Tapi pertanyaan kritisnya adalah, apakah ketika sistem khilafah yang baku itu tidak ada, kemudian khilafah itu tidak wajib secara syar’i?

Apakah adanya perbedaan pendapat dalam cabang-cabang hukum khilafah itu artinya khilafah hanya berstatus mubah (boleh) saja, sehingga boleh saja khilafah ditinggalkan dan diganti dengan sistem pemerintahan yang lain, semisal sistem republik?

Sesungguhnya, jika penalaran Prof. Mahfud MD tentang “sistem yang baku” itu diikuti, niscaya akan gugurlah banyak kewajiban syar’i yang ada dalam ajaran Islam.
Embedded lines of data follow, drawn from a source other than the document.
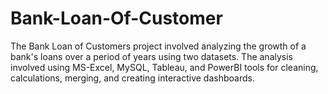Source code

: # Bank-Loan-Of-Customer
The Bank Loan of Customers project involved analyzing the growth of a bank's loans over a period of years using two datasets.  The analysis involved using MS-Excel, MySQL, Tableau, and PowerBI tools for cleaning, calculations, merging, and creating interactive dashboards.
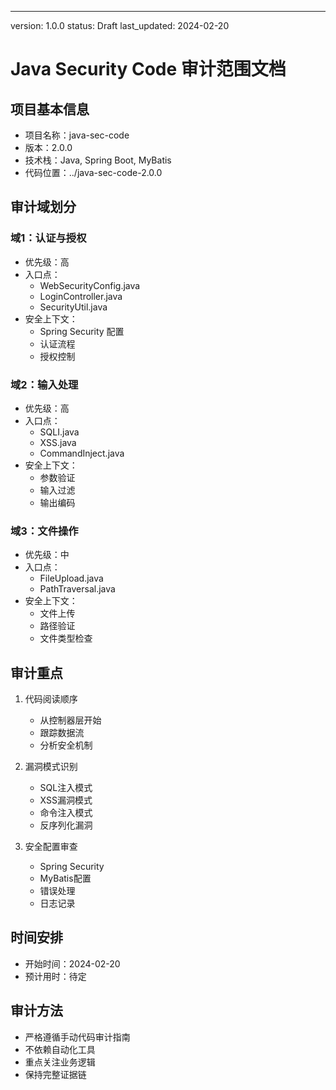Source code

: ---
version: 1.0.0
status: Draft
last_updated: 2024-02-20

# Java Security Code 审计范围文档

## 项目基本信息
- 项目名称：java-sec-code
- 版本：2.0.0
- 技术栈：Java, Spring Boot, MyBatis
- 代码位置：../java-sec-code-2.0.0

## 审计域划分

### 域1：认证与授权
- 优先级：高
- 入口点：
  - WebSecurityConfig.java
  - LoginController.java
  - SecurityUtil.java
- 安全上下文：
  - Spring Security 配置
  - 认证流程
  - 授权控制

### 域2：输入处理
- 优先级：高
- 入口点：
  - SQLI.java
  - XSS.java
  - CommandInject.java
- 安全上下文：
  - 参数验证
  - 输入过滤
  - 输出编码

### 域3：文件操作
- 优先级：中
- 入口点：
  - FileUpload.java
  - PathTraversal.java
- 安全上下文：
  - 文件上传
  - 路径验证
  - 文件类型检查

## 审计重点
1. 代码阅读顺序
   - 从控制器层开始
   - 跟踪数据流
   - 分析安全机制

2. 漏洞模式识别
   - SQL注入模式
   - XSS漏洞模式
   - 命令注入模式
   - 反序列化漏洞

3. 安全配置审查
   - Spring Security
   - MyBatis配置
   - 错误处理
   - 日志记录

## 时间安排
- 开始时间：2024-02-20
- 预计用时：待定

## 审计方法
- 严格遵循手动代码审计指南
- 不依赖自动化工具
- 重点关注业务逻辑
- 保持完整证据链 
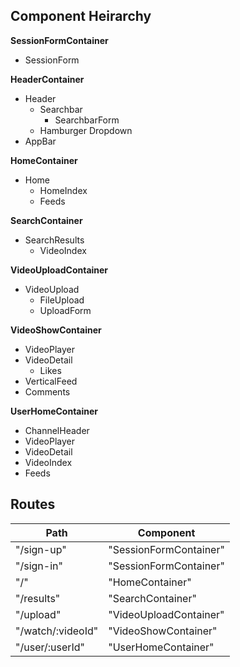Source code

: ## Component Heirarchy

**SessionFormContainer**
  - SessionForm

**HeaderContainer**
  - Header
    + Searchbar
      - SearchbarForm
    + Hamburger Dropdown
  - AppBar

**HomeContainer**
  - Home
    + HomeIndex
    + Feeds

**SearchContainer**
  - SearchResults
    + VideoIndex

**VideoUploadContainer**
  - VideoUpload
    + FileUpload
    + UploadForm

**VideoShowContainer**
  - VideoPlayer
  - VideoDetail
    + Likes
  - VerticalFeed
  - Comments

**UserHomeContainer**
  - ChannelHeader
  - VideoPlayer
  - VideoDetail
  - VideoIndex
  - Feeds



## Routes
| Path | Component |
|------|-----------|
| "/sign-up" | "SessionFormContainer" |
| "/sign-in" | "SessionFormContainer" |
| "/" | "HomeContainer" |
| "/results" | "SearchContainer" |
| "/upload" | "VideoUploadContainer" |
| "/watch/:videoId" | "VideoShowContainer" |
| "/user/:userId" | "UserHomeContainer" |
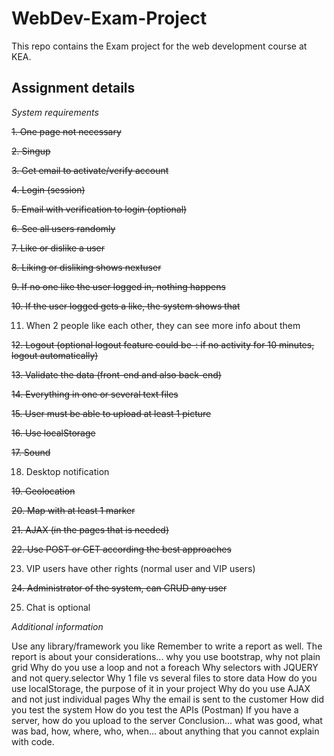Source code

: # WebDev-Exam-Project
This repo contains the Exam project for the web development course at KEA.

## Assignment details

*System requirements*

~~1. One page not necessary~~

~~2. Singup~~

~~3. Get email to activate/verify account~~

~~4. Login (session)~~

~~5. Email with verification to login (optional)~~

~~6. See all users randomly~~

~~7. Like or dislike a user~~

~~8. Liking or disliking shows nextuser~~

~~9. If no one like the user logged in, nothing happens~~

~~10. If the user logged gets a like, the system shows that~~

11. When 2 people like each other, they can see more info about them

~~12. Logout (optional logout feature could be-: if no activity for 10 minutes, logout automatically)~~ 

~~13. Validate the data (front-end and also back-end)~~

~~14. Everything in one or several text files~~

~~15. User must be able to upload at least 1 picture~~

~~16. Use localStorage~~

~~17. Sound~~

18. Desktop notification

~~19. Geolocation~~

~~20. Map with at least 1 marker~~

~~21. AJAX (in the pages that is needed)~~

~~22. Use POST or GET according the best approaches~~

23. VIP users have other rights (normal user and VIP users)

~~24. Administrator of the system, can CRUD any user~~

25. Chat is optional


*Additional information*

Use any library/framework you like
Remember to write a report as well.
The report is about your considerations... why you use bootstrap, why not plain grid
Why do you use a loop and not a foreach
Why selectors with JQUERY and not query.selector
Why 1 file vs several files to store data
How do you use localStorage, the purpose of it in your project
Why do you use AJAX and not just individual pages
Why the email is sent to the customer
How did you test the system
How do you test the APIs (Postman)
If you have a server, how do you upload to the server
Conclusion... what was good, what was bad, how, where, who, when... about anything that you cannot explain with code.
Karena adanya khilafiyah tentu tidak hanya ada dalam pembahasan khilafah, tapi juga ada dalam pembahasan bab-bab fiqih yang lain, seperti wudhu, sholat, puasa, haji, dan sebagainya. Dalam wudhu, misalnya ada perbedaan pendapat ulama mengenai apakah menyentuh perempuan membatalkan wudhu atau tidak.

Mengikuti logika Prof. Mahfud MD, berarti wudhu itu tidak baku.

Dalam sholat Shubuh, ada yang membaca Qunut ada yang tidak. Artinya, menurut logika Prof. Mahfud MD, sholat Shubuh tidak baku.

Dalam puasa Ramadhan, Imam Malik mencukupkan niat satu kali untuk seluruh bulan Ramadhan, sementara jumhur ulama mewajibkan niat untuk setiap hari pada bulan Ramadhan. Maka mengikuti penalaran Prof. Mahfud MD, puasa Ramadhan tidak baku.